### Work instructions:
Across the whole listing, how many lines hold the word "comments"? Reply with the number by itself.

### Data records:

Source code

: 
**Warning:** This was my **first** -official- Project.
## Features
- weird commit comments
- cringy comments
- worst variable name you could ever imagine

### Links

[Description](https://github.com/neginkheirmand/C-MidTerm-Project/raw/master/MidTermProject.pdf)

### Solution to this exercise:
2